▶ _The task_
The data below is to be set down exactly.
--- Records supplied Enclosed Below ---
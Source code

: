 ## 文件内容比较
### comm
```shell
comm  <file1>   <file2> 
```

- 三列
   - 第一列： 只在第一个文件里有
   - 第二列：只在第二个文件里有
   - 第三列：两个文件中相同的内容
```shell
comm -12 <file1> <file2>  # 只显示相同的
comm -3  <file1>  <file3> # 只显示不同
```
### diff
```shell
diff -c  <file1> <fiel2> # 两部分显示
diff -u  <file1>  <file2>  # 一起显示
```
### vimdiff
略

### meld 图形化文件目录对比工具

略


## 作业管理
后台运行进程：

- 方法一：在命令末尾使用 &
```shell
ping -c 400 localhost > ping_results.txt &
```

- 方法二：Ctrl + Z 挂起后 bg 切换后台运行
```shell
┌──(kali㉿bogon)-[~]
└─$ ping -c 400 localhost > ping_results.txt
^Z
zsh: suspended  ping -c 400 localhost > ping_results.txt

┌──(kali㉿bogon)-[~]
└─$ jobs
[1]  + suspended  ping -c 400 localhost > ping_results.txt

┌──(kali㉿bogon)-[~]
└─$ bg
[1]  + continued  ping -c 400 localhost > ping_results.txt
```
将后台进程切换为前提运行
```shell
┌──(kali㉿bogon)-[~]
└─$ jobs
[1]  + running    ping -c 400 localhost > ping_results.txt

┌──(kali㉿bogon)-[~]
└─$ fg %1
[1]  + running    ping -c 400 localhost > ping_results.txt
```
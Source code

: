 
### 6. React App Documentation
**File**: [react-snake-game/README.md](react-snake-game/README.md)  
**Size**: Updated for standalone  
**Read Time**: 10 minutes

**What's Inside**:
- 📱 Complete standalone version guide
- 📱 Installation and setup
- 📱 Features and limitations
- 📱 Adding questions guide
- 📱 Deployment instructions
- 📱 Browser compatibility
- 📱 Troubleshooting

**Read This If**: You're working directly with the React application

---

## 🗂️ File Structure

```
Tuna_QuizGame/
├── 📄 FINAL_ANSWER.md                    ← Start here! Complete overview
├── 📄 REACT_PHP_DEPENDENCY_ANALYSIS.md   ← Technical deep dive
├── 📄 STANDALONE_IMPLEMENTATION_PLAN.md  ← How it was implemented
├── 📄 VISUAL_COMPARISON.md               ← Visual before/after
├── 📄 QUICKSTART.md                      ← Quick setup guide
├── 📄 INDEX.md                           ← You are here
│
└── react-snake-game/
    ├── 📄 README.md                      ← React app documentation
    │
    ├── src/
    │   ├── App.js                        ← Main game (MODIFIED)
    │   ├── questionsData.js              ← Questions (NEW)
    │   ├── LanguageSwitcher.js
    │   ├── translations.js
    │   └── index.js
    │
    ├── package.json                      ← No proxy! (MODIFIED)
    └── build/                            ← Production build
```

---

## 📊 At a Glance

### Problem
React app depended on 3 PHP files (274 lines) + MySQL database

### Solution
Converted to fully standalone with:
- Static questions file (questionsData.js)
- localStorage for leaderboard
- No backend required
--- End of Enclosed Records supplied ---
▶ _Response area_
Source code

: ## 文件内容比较
### comm
```shell
comm  <file1>   <file2> 
```

- 三列
   - 第一列： 只在第一个文件里有
   - 第二列：只在第二个文件里有
   - 第三列：两个文件中相同的内容
```shell
comm -12 <file1> <file2>  # 只显示相同的
comm -3  <file1>  <file3> # 只显示不同
```
### diff
```shell
diff -c  <file1> <fiel2> # 两部分显示
diff -u  <file1>  <file2>  # 一起显示
```
### vimdiff
略

### meld 图形化文件目录对比工具

略


## 作业管理
后台运行进程：

- 方法一：在命令末尾使用 &
```shell
ping -c 400 localhost > ping_results.txt &
```

- 方法二：Ctrl + Z 挂起后 bg 切换后台运行
```shell
┌──(kali㉿bogon)-[~]
└─$ ping -c 400 localhost > ping_results.txt
^Z
zsh: suspended  ping -c 400 localhost > ping_results.txt

┌──(kali㉿bogon)-[~]
└─$ jobs
[1]  + suspended  ping -c 400 localhost > ping_results.txt

┌──(kali㉿bogon)-[~]
└─$ bg
[1]  + continued  ping -c 400 localhost > ping_results.txt
```
将后台进程切换为前提运行
```shell
┌──(kali㉿bogon)-[~]
└─$ jobs
[1]  + running    ping -c 400 localhost > ping_results.txt

┌──(kali㉿bogon)-[~]
└─$ fg %1
[1]  + running    ping -c 400 localhost > ping_results.txt
```
Source code

: 
### 6. React App Documentation
**File**: [react-snake-game/README.md](react-snake-game/README.md)  
**Size**: Updated for standalone  
**Read Time**: 10 minutes

**What's Inside**:
- 📱 Complete standalone version guide
- 📱 Installation and setup
- 📱 Features and limitations
- 📱 Adding questions guide
- 📱 Deployment instructions
- 📱 Browser compatibility
- 📱 Troubleshooting

**Read This If**: You're working directly with the React application

---

## 🗂️ File Structure

```
Tuna_QuizGame/
├── 📄 FINAL_ANSWER.md                    ← Start here! Complete overview
├── 📄 REACT_PHP_DEPENDENCY_ANALYSIS.md   ← Technical deep dive
├── 📄 STANDALONE_IMPLEMENTATION_PLAN.md  ← How it was implemented
├── 📄 VISUAL_COMPARISON.md               ← Visual before/after
├── 📄 QUICKSTART.md                      ← Quick setup guide
├── 📄 INDEX.md                           ← You are here
│
└── react-snake-game/
    ├── 📄 README.md                      ← React app documentation
    │
    ├── src/
    │   ├── App.js                        ← Main game (MODIFIED)
    │   ├── questionsData.js              ← Questions (NEW)
    │   ├── LanguageSwitcher.js
    │   ├── translations.js
    │   └── index.js
    │
    ├── package.json                      ← No proxy! (MODIFIED)
    └── build/                            ← Production build
```

---

## 📊 At a Glance

### Problem
React app depended on 3 PHP files (274 lines) + MySQL database

### Solution
Converted to fully standalone with:
- Static questions file (questionsData.js)
- localStorage for leaderboard
- No backend required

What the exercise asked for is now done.